# [AIM OF THE EXERCISE]
Locate, in the data below, the line that contains "# LAGOS STATE 2023" and the line that contains "The third project"; reproduce exactly those two lines and every line between them, nothing more.

[[ MATERIAL PROVIDED, beginning ]]

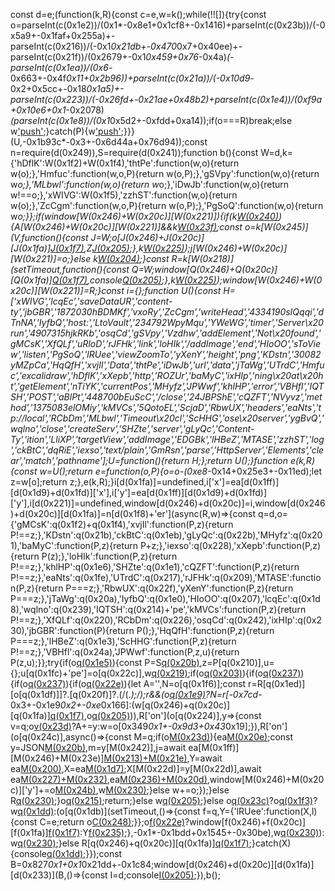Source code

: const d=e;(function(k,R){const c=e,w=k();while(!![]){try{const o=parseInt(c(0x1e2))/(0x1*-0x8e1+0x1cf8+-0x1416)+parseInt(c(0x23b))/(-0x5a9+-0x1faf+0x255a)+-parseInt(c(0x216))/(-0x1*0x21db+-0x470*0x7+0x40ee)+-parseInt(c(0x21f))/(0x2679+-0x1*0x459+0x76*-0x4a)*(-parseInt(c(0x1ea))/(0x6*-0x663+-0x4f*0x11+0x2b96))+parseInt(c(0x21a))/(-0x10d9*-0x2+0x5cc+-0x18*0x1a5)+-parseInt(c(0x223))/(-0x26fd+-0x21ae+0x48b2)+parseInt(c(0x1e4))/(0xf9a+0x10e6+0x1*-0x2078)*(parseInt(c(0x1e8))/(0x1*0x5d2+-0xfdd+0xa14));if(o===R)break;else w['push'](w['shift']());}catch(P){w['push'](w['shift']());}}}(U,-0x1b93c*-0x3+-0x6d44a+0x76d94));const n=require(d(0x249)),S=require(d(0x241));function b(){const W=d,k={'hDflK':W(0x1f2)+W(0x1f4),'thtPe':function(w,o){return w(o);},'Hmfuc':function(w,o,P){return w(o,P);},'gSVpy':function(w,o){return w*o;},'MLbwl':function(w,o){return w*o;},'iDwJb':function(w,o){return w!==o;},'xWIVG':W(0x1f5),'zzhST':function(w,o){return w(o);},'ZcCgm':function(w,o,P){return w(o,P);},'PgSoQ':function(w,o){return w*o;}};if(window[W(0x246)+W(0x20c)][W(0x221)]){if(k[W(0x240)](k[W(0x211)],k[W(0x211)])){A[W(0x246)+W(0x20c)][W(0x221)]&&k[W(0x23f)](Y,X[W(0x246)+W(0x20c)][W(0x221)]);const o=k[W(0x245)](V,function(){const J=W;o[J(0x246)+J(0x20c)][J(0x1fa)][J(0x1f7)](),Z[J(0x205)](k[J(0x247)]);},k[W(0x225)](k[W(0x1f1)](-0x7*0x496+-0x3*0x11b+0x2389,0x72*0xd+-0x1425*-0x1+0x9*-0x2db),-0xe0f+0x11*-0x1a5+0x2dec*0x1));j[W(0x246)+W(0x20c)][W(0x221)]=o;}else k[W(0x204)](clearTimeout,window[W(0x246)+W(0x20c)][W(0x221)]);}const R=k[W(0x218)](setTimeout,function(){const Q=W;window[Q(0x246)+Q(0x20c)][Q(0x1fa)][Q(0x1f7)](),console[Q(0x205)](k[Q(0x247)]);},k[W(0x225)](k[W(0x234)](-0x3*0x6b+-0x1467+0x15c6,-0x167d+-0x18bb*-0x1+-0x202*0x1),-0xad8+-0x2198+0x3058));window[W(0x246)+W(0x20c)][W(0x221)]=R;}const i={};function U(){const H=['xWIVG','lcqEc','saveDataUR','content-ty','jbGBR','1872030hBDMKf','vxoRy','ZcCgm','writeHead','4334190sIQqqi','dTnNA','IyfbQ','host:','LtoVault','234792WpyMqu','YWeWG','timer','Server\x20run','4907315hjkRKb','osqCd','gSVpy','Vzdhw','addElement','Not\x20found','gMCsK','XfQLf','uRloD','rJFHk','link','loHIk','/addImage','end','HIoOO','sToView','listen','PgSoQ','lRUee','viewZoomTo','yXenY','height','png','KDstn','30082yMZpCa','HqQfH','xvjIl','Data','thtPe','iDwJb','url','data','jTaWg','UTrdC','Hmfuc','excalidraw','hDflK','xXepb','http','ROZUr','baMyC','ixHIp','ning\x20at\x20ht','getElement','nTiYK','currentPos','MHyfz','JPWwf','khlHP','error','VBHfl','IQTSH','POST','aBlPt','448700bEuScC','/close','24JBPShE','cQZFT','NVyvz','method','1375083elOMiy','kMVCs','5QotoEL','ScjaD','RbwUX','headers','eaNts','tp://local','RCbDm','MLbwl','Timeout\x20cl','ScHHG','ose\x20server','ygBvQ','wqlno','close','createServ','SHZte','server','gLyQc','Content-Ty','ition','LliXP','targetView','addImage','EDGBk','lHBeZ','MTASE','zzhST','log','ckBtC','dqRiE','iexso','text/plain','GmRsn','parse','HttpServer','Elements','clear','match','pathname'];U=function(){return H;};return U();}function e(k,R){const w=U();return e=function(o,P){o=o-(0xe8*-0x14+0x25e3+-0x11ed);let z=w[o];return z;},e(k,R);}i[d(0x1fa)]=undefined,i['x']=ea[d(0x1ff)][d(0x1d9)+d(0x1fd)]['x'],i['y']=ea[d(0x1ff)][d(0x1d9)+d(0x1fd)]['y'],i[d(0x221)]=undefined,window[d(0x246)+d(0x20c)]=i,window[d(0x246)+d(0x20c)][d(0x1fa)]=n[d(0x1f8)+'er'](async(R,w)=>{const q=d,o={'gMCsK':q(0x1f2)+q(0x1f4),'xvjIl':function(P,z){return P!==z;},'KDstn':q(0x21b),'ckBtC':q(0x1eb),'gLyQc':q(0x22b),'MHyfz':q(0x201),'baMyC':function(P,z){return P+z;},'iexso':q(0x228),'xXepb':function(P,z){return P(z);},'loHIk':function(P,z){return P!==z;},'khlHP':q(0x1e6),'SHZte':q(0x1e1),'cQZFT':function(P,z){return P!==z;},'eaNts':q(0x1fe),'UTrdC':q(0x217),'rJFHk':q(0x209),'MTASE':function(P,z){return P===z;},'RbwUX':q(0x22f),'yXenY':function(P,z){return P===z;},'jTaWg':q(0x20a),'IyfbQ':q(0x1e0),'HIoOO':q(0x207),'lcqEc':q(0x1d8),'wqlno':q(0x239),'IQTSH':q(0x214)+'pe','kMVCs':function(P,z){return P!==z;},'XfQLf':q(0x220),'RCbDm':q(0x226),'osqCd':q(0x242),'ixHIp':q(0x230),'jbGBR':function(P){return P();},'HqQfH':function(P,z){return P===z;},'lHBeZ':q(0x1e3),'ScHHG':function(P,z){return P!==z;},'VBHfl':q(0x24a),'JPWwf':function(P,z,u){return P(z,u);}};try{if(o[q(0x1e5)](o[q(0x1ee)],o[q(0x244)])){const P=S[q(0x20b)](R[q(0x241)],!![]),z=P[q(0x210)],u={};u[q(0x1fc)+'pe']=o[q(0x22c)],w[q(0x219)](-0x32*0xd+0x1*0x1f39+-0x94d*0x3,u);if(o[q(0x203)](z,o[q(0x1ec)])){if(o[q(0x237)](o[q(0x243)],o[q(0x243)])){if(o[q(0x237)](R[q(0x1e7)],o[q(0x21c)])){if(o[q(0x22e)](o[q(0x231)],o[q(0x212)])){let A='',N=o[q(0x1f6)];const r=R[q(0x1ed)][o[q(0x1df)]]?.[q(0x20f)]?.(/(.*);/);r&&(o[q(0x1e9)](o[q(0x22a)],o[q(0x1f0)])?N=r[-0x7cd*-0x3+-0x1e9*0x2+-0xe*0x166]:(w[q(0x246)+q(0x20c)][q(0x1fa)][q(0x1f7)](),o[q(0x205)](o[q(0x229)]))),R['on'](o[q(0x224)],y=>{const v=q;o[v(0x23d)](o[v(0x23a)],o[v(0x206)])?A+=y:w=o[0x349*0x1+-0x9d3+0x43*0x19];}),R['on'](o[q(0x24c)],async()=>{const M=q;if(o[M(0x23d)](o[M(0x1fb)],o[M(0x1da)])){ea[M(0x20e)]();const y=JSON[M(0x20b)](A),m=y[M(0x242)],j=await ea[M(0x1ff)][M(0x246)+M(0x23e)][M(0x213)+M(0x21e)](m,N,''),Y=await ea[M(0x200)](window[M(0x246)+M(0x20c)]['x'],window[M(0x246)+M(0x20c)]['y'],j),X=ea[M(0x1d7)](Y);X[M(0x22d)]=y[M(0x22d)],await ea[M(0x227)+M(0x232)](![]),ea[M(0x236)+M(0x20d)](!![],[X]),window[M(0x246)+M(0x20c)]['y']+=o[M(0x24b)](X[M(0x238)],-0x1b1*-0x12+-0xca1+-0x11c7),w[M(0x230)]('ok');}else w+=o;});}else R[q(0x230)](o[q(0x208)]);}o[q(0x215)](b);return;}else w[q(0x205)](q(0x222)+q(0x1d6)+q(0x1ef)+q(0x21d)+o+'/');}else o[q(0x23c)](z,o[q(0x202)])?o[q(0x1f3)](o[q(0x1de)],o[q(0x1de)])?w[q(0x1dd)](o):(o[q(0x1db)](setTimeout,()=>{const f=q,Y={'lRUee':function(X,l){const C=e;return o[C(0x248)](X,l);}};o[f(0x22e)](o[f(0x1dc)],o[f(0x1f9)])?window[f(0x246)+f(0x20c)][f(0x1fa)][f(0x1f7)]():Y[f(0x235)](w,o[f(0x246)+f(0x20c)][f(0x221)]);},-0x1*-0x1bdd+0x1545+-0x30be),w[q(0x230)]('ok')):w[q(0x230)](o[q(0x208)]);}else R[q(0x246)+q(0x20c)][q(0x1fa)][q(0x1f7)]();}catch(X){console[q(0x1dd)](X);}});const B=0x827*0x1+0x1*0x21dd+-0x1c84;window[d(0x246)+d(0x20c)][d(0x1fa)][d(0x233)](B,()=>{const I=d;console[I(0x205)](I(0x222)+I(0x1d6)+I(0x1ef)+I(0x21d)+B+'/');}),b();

[[ MATERIAL PROVIDED, end ]]
[[ MATERIAL PROVIDED, beginning ]]

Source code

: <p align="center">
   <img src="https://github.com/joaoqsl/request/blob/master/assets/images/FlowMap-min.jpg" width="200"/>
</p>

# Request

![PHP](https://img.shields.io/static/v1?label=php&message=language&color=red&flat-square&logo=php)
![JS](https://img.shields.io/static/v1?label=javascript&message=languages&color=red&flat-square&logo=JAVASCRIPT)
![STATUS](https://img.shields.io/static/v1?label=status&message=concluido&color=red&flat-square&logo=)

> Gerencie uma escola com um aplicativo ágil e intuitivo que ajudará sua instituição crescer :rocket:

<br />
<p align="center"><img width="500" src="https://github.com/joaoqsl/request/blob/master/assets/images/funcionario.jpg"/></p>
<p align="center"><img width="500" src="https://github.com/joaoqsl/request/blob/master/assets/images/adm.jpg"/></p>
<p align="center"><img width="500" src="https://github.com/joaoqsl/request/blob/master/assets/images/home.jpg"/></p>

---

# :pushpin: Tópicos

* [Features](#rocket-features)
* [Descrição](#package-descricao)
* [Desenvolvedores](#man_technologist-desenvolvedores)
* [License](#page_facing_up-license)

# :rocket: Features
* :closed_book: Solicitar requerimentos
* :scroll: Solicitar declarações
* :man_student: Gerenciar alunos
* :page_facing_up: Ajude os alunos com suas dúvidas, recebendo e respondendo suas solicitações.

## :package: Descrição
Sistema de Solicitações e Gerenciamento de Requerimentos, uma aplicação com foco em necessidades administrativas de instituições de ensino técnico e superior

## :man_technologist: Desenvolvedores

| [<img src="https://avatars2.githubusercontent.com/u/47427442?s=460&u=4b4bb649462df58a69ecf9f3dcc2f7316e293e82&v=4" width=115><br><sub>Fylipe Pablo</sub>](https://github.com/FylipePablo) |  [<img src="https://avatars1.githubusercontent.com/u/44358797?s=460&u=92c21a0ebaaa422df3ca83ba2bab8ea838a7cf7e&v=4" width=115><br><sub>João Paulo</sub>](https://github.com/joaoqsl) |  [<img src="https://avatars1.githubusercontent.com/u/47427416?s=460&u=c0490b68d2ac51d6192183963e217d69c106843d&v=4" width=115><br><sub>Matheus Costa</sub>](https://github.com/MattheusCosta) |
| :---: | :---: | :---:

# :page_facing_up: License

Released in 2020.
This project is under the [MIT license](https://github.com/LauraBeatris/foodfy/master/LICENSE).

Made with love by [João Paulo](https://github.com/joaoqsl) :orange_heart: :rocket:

[[ MATERIAL PROVIDED, end ]]
[[ MATERIAL PROVIDED, beginning ]]

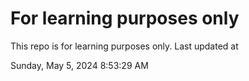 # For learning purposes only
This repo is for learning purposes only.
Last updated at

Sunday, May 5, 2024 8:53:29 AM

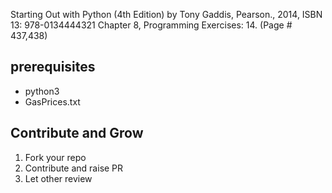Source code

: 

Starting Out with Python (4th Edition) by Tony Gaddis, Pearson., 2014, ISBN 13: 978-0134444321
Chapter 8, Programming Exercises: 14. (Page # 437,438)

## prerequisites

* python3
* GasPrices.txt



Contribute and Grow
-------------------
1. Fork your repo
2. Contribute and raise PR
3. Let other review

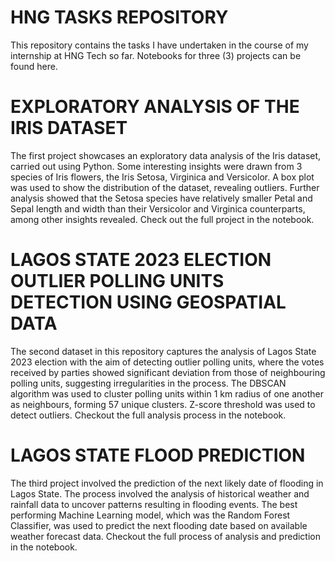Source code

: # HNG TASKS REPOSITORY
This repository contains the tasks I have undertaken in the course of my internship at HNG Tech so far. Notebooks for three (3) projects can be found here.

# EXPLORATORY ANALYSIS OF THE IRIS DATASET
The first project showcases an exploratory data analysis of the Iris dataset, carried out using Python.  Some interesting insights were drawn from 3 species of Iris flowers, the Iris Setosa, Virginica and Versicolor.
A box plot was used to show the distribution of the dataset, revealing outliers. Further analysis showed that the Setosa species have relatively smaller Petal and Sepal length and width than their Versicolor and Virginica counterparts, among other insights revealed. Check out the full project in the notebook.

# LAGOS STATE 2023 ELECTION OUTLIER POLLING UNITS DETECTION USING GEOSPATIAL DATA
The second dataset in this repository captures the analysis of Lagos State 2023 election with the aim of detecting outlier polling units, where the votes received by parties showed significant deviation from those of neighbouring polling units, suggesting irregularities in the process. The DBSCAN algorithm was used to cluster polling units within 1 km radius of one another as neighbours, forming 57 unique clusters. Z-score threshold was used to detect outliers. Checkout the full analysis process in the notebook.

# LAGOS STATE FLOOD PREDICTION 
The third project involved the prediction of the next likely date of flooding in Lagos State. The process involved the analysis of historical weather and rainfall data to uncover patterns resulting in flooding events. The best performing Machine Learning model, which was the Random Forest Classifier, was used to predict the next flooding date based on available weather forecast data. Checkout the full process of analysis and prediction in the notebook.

[[ MATERIAL PROVIDED, end ]]

# [TASK RESULT]
# LAGOS STATE 2023 ELECTION OUTLIER POLLING UNITS DETECTION USING GEOSPATIAL DATA
The second dataset in this repository captures the analysis of Lagos State 2023 election with the aim of detecting outlier polling units, where the votes received by parties showed significant deviation from those of neighbouring polling units, suggesting irregularities in the process. The DBSCAN algorithm was used to cluster polling units within 1 km radius of one another as neighbours, forming 57 unique clusters. Z-score threshold was used to detect outliers. Checkout the full analysis process in the notebook.

# LAGOS STATE FLOOD PREDICTION 
The third project involved the prediction of the next likely date of flooding in Lagos State. The process involved the analysis of historical weather and rainfall data to uncover patterns resulting in flooding events. The best performing Machine Learning model, which was the Random Forest Classifier, was used to predict the next flooding date based on available weather forecast data. Checkout the full process of analysis and prediction in the notebook.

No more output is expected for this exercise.